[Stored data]
##############################
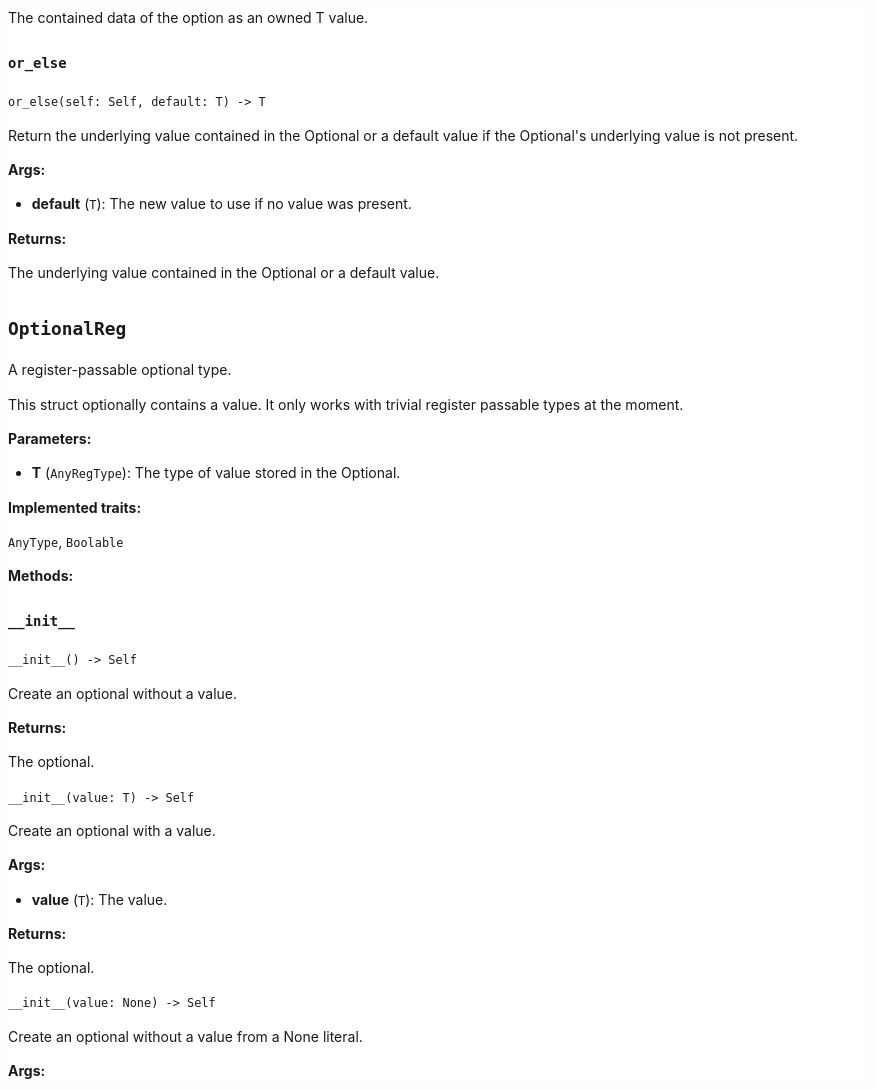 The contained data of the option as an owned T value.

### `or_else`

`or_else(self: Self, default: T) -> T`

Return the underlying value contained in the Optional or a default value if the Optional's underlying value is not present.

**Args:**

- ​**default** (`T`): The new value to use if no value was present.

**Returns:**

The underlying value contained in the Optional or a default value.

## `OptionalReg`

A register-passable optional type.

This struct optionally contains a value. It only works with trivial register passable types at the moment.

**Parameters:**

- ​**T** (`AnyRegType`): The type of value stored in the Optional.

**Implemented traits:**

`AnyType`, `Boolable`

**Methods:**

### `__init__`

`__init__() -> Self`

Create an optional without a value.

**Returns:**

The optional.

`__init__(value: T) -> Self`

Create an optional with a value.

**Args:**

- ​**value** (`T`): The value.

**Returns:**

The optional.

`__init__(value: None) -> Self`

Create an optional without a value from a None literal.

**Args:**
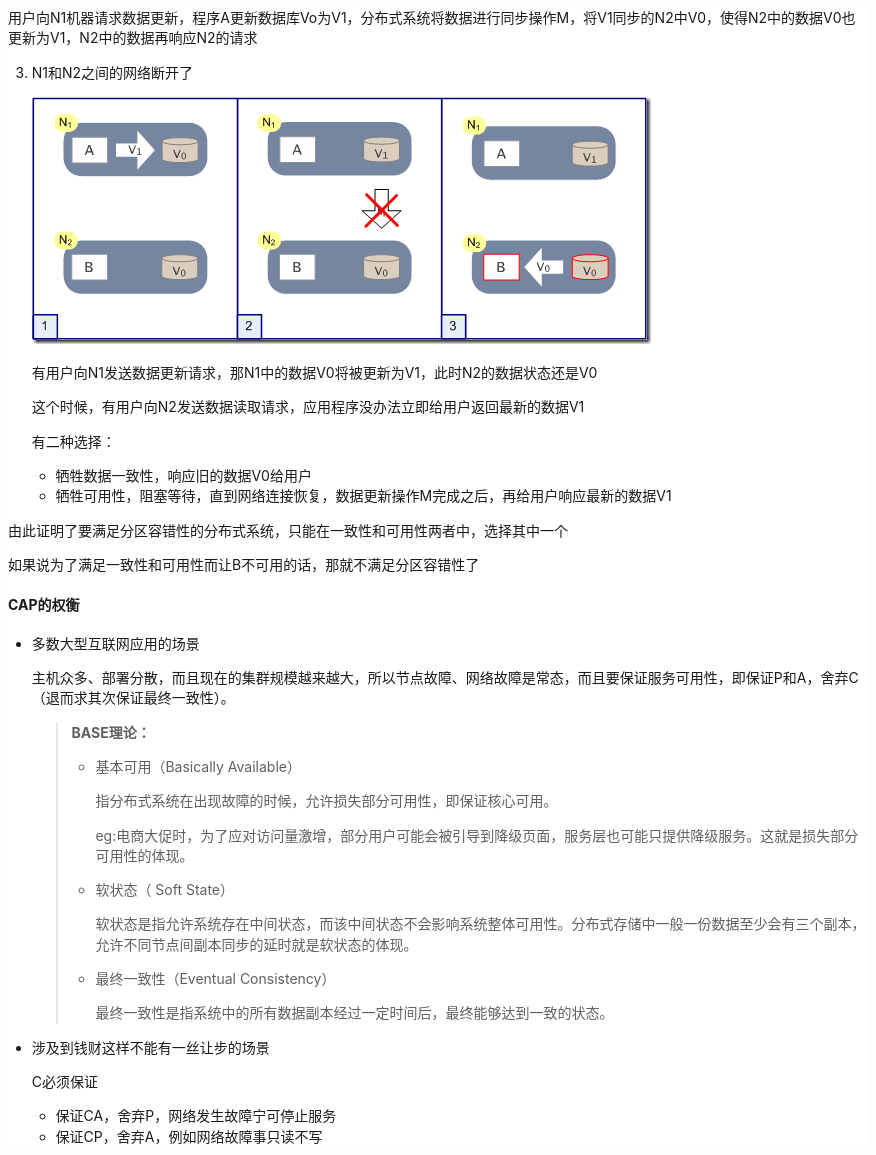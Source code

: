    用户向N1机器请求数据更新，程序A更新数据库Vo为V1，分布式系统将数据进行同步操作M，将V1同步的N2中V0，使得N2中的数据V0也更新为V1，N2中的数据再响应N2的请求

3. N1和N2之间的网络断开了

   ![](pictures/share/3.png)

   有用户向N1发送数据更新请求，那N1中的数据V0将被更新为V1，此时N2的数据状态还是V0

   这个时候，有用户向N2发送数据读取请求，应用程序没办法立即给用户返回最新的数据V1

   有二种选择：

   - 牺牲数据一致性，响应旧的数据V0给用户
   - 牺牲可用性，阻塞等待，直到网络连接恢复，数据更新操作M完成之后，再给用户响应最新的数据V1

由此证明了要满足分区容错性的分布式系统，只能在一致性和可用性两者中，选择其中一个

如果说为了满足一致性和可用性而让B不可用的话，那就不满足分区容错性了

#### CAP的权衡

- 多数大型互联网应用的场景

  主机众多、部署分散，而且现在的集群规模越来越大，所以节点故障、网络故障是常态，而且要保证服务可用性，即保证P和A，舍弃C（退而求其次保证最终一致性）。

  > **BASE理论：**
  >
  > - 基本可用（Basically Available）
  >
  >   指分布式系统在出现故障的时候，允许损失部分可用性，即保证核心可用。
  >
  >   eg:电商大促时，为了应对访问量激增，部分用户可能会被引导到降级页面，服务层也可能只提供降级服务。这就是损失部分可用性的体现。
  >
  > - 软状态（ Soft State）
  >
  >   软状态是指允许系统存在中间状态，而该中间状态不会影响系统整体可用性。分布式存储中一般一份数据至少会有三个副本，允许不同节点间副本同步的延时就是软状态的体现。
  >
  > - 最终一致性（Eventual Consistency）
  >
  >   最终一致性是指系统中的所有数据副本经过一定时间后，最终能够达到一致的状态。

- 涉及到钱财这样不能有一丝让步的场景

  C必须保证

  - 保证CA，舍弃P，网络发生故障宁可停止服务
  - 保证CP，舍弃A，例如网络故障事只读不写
##############################
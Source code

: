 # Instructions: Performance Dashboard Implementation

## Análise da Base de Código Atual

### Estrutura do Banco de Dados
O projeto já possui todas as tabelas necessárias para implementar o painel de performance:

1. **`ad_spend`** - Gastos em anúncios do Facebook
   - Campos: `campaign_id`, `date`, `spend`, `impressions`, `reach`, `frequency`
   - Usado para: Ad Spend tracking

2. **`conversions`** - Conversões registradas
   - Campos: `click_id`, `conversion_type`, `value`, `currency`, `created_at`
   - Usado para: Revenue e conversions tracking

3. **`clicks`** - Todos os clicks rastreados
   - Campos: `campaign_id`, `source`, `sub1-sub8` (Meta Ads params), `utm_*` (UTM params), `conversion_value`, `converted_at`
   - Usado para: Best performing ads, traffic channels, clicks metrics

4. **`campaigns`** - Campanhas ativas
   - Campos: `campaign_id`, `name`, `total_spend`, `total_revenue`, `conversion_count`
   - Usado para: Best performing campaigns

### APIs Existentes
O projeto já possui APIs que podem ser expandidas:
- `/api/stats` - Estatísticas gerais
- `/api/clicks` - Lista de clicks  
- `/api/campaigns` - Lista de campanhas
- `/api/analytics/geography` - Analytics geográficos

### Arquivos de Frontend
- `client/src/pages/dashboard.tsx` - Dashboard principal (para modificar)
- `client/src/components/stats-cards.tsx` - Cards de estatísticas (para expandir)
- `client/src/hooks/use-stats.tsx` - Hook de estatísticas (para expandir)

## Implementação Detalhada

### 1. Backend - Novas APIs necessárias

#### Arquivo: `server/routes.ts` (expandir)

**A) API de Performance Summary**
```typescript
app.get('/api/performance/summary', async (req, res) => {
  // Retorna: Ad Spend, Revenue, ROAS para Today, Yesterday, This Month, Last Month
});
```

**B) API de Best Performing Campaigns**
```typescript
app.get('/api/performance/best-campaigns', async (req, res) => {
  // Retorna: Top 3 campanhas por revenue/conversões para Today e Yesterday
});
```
##############################
**The task**
Considering the records line by line, how many lines hold the string "present"? Say only the number.

**Answer space**
2